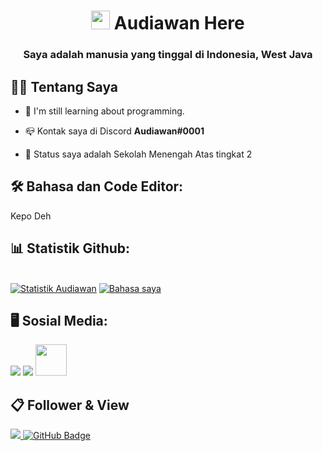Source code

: 

<h1 align="center"> <img src="https://raw.githubusercontent.com/MartinHeinz/MartinHeinz/master/wave.gif" width="30px"> Audiawan Here</h1>
<h3 align="center">Saya adalah manusia yang tinggal di Indonesia, West Java</h3>


## 🙋‍♂️ Tentang Saya

- 🌱 I'm still learning about programming.

- 📪 Kontak saya di Discord **Audiawan#0001**

- 📰 Status saya adalah Sekolah Menengah Atas tingkat 2

## 🛠 Bahasa dan Code Editor:

<p align="left"> 
Kepo Deh
</p>

## 📊 Statistik Github:

  <br/>
    <a href="https://github.com/Audiawan/github-readme-stats"><img alt="Statistik Audiawan" src="https://github-readme-stats.vercel.app/api?username=Audiawan&show_icons=true&count_private=true&theme=react&hide_border=true&bg_color=0D1117" /></a>
  <a href="https://github.com/Audiawan/github-readme-stats"><img alt="Bahasa saya" src="https://github-readme-stats.vercel.app/api/top-langs/?username=Audiawan&langs_count=8&count_private=true&layout=compact&theme=react&hide_border=true&bg_color=0D1117" /></a>

<br/>


## 🖥 Sosial Media:
<p align="left">

<a href = "https://www.instagram.com/itsrollez_/"><img src="https://img.icons8.com/fluent/48/000000/instagram-new.png"/></a>
<a href = "https://www.youtube.com/channel/UCmT4rukiGLC3njPxSPUL_aw"><img src="https://img.icons8.com/color/48/000000/youtube-play.png"/></a>
<a href = "https://discord.gg/rkM58z8b"><img src="https://cdn.discordapp.com/attachments/874258530784407592/876407546229960704/discord-logo-png-7617.png" width="50px"></a>

</p>

## 📋 Follower & View
<a href="https://github.com/Meghna-DAS/github-profile-views-counter">
    <img src="https://komarev.com/ghpvc/?username=Audiawan">
</a>
<a href="https://github.com/Audiawan?tab=followers"><img src="https://img.shields.io/github/followers/Audiawan?label=Followers&style=social" alt="GitHub Badge"></a>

⁂

Exercise objective
Lines holding the word "stats" are the answer; copy each one from the records above.

Response
    <a href="https://github.com/Audiawan/github-readme-stats"><img alt="Statistik Audiawan" src="https://github-readme-stats.vercel.app/api?username=Audiawan&show_icons=true&count_private=true&theme=react&hide_border=true&bg_color=0D1117" /></a>
  <a href="https://github.com/Audiawan/github-readme-stats"><img alt="Bahasa saya" src="https://github-readme-stats.vercel.app/api/top-langs/?username=Audiawan&langs_count=8&count_private=true&layout=compact&theme=react&hide_border=true&bg_color=0D1117" /></a>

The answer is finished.